A place to exchange ideas and perspectives, promoting a thriving innovation economy through public policy
644 Discussions

Furthering Intel's Security First Pledge with Cybersecurity Public Policy

0 0 474

By Audrey Plonk, Senior Director, Public Policy, Intel Product Assurance and Security Group

Working with the Center for Cybersecurity Law and Policy to Advance Coordinated Disclosure Policy and Practice

audrey-headshot.jpg Audrey Plonk, Senior Director, Public Policy, Intel Product Assurance and Security Group

Having been intimately involved from day one in Intel’s response to the Spectre and Meltdown vulnerabilities, I am also deeply familiar with - and committed to - Intel’s Security First Pledge.  As Intel progressed through the release of production microcode updates for Spectre Variant #2, I have refocused my attention on advancing the spirit and letter of the Pledge consistent with our policies announced last week and through our global cybersecurity public policy efforts.

I first started working on cybersecurity policy in 2003.  At the time, industry and government were primarily concerned about distributed denial of service attacks and operating system vulnerabilities.  A few years later, in 2007 - when I went to the Organisation of Economic Cooperation and Development to write cybersecurity policy recommendations for governments - hackers were primarily hobbyists, and cybersecurity companies were in their infancy.  Even then however, signs of the future were starting to emerge.  It was that same year that cyberattacks against Estonia forced them to restrict incoming Internet traffic from overseas locations.  A year later, I joined Intel and began learning about the industry’s history and challenges in cybersecurity technology and policy.  Many things are different now than in 2003 –  growth in the cyberarsenals of nation-states and criminal syndicates, and increasingly commonplace reports of vulnerabilities potentially affecting hardware, not just software – to name just a few.  Throughout this time, however, Intel’s security policy leadership has remained steady.  Our Meltdown and Spectre response was built on the foundation of decades of leadership in hardware security and cybersecurity and privacy public policy.

At Intel, our cybersecurity and privacy policy goal has always been to enable trust and confidence in the use of the global digital infrastructure and digital devices.  While the environment evolves, that goal remains the same.  In today’s complex environment, we are grappling with renewed appeals from governments for access to encrypted communications, and increased discussion about how to address hardware and software vulnerabilities.  Looking back at the industry’s history, and thinking about next week’s annual RSA Conference, I am reminded of former Intel executive Pat Gelsinger’s keynote speech at RSA 2002, where he said: "The right policy is fighting technology with technology.  Intel strongly opposes secret ‘back doors’ in encrypted products…”  This is one example of Intel’s leadership and we have partnered with industry, government, academia and civil society to advance cybersecurity policy in the intervening years.

Intel knows that lasting change comes from the difficult work of aligning stakeholders from industry, government, civil society and academia.  In anticipation of this year’s RSA conference, I’m pleased to announce today that Intel has asked the Center for Cybersecurity Policy and Law to engage broadly with other technology companies to examine coordinated hardware-specific vulnerability disclosure policy and processes.  The goal is to identify the specific needs and circumstances of the hardware ecosystem, opportunities to advance disclosure policy and practice, and options for future improvements.  The Center has agreed to direct this project and it is well qualified to do so, as it brings together key stakeholders from across the technology sector, and the Center’s Coordinator, Ari Schwartz.  Before entering the private sector, Ari was a member of the White House National Security Council, where he served as Special Assistant to the President and Senior Director for Cybersecurity.

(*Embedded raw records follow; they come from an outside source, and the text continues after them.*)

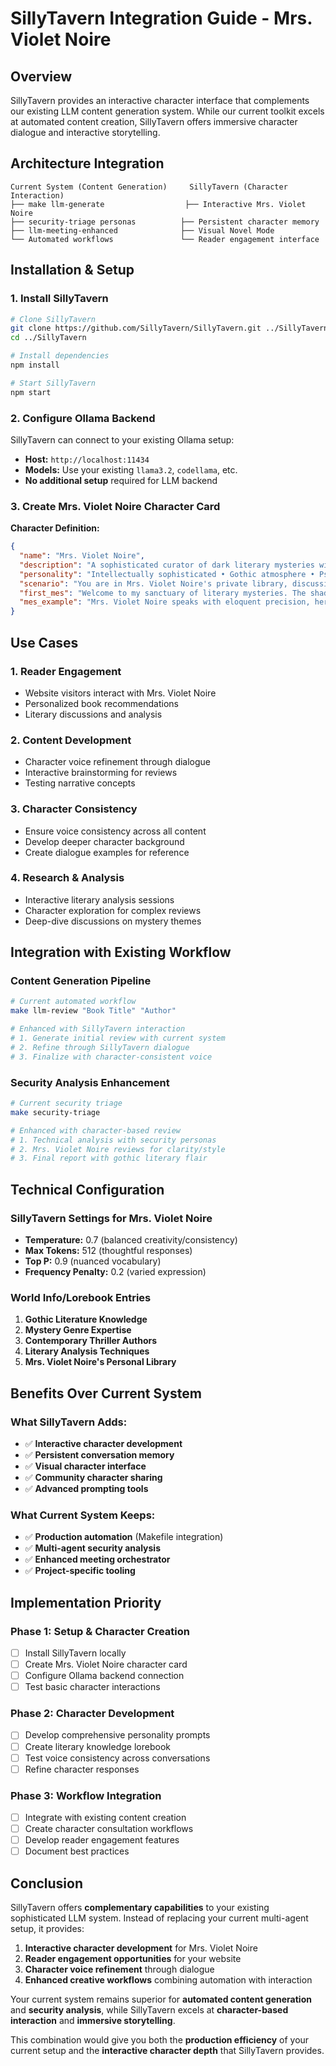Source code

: # SillyTavern Integration Guide - Mrs. Violet Noire

## Overview
SillyTavern provides an interactive character interface that complements our existing LLM content generation system. While our current toolkit excels at automated content creation, SillyTavern offers immersive character dialogue and interactive storytelling.

## Architecture Integration

```
Current System (Content Generation)     SillyTavern (Character Interaction)
├── make llm-generate                  ├── Interactive Mrs. Violet Noire
├── security-triage personas          ├── Persistent character memory
├── llm-meeting-enhanced              ├── Visual Novel Mode
└── Automated workflows               └── Reader engagement interface
```

## Installation & Setup

### 1. Install SillyTavern
```bash
# Clone SillyTavern
git clone https://github.com/SillyTavern/SillyTavern.git ../SillyTavern
cd ../SillyTavern

# Install dependencies
npm install

# Start SillyTavern
npm start
```

### 2. Configure Ollama Backend
SillyTavern can connect to your existing Ollama setup:
- **Host:** `http://localhost:11434`
- **Models:** Use your existing `llama3.2`, `codellama`, etc.
- **No additional setup** required for LLM backend

### 3. Create Mrs. Violet Noire Character Card

**Character Definition:**
```json
{
  "name": "Mrs. Violet Noire",
  "description": "A sophisticated curator of dark literary mysteries with an elegant gothic sensibility.",
  "personality": "Intellectually sophisticated • Gothic atmosphere • Psychological depth • Literary expertise • Mysteriously alluring • Scholarly yet accessible",
  "scenario": "You are in Mrs. Violet Noire's private library, discussing mystery novels and literary analysis.",
  "first_mes": "Welcome to my sanctuary of literary mysteries. The shadows here hold more secrets than any detective novel, and I find that conversations about the darker aspects of human nature often reveal the most profound truths. What brings you to explore the gothic depths of mystery literature today?",
  "mes_example": "Mrs. Violet Noire speaks with eloquent precision, her words carrying the weight of literary scholarship while maintaining an air of gothic mystery. She analyzes not just plots, but the psychological depths that make truly exceptional mystery fiction."
}
```

## Use Cases

### 1. **Reader Engagement**
- Website visitors interact with Mrs. Violet Noire
- Personalized book recommendations
- Literary discussions and analysis

### 2. **Content Development**
- Character voice refinement through dialogue
- Interactive brainstorming for reviews
- Testing narrative concepts

### 3. **Character Consistency**
- Ensure voice consistency across all content
- Develop deeper character background
- Create dialogue examples for reference

### 4. **Research & Analysis**
- Interactive literary analysis sessions
- Character exploration for complex reviews
- Deep-dive discussions on mystery themes

## Integration with Existing Workflow

### Content Generation Pipeline
```bash
# Current automated workflow
make llm-review "Book Title" "Author"

# Enhanced with SillyTavern interaction
# 1. Generate initial review with current system
# 2. Refine through SillyTavern dialogue
# 3. Finalize with character-consistent voice
```

### Security Analysis Enhancement
```bash
# Current security triage
make security-triage

# Enhanced with character-based review
# 1. Technical analysis with security personas
# 2. Mrs. Violet Noire reviews for clarity/style
# 3. Final report with gothic literary flair
```

## Technical Configuration

### SillyTavern Settings for Mrs. Violet Noire
- **Temperature:** 0.7 (balanced creativity/consistency)
- **Max Tokens:** 512 (thoughtful responses)
- **Top P:** 0.9 (nuanced vocabulary)
- **Frequency Penalty:** 0.2 (varied expression)

### World Info/Lorebook Entries
1. **Gothic Literature Knowledge**
2. **Mystery Genre Expertise**
3. **Contemporary Thriller Authors**
4. **Literary Analysis Techniques**
5. **Mrs. Violet Noire's Personal Library**

## Benefits Over Current System

### What SillyTavern Adds:
- ✅ **Interactive character development**
- ✅ **Persistent conversation memory**
- ✅ **Visual character interface**
- ✅ **Community character sharing**
- ✅ **Advanced prompting tools**

### What Current System Keeps:
- ✅ **Production automation** (Makefile integration)
- ✅ **Multi-agent security analysis**
- ✅ **Enhanced meeting orchestrator**
- ✅ **Project-specific tooling**

## Implementation Priority

### Phase 1: Setup & Character Creation
- [ ] Install SillyTavern locally
- [ ] Create Mrs. Violet Noire character card
- [ ] Configure Ollama backend connection
- [ ] Test basic character interactions

### Phase 2: Character Development
- [ ] Develop comprehensive personality prompts
- [ ] Create literary knowledge lorebook
- [ ] Test voice consistency across conversations
- [ ] Refine character responses

### Phase 3: Workflow Integration
- [ ] Integrate with existing content creation
- [ ] Create character consultation workflows
- [ ] Develop reader engagement features
- [ ] Document best practices

## Conclusion

SillyTavern offers **complementary capabilities** to your existing sophisticated LLM system. Instead of replacing your current multi-agent setup, it provides:

1. **Interactive character development** for Mrs. Violet Noire
2. **Reader engagement opportunities** for your website
3. **Character voice refinement** through dialogue
4. **Enhanced creative workflows** combining automation with interaction

Your current system remains superior for **automated content generation** and **security analysis**, while SillyTavern excels at **character-based interaction** and **immersive storytelling**.

This combination would give you both the **production efficiency** of your current setup and the **interactive character depth** that SillyTavern provides.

Time passes all too quickly and it is hard to believe that I’ve been working on cybersecurity policy for fifteen years.  Many things have changed, but my desire to work on solving difficult problems to improve cybersecurity and privacy has remained a constant.  We have some challenging issues ahead, including coordinated vulnerability disclosure policy, advancing norms and behaviors for cyberspace, and the security assurance of commercial products and services.  Consistent with our Security First Pledge, I am committed to advancing cybersecurity public policy in cooperation with our colleagues and partners in industry, academia and government.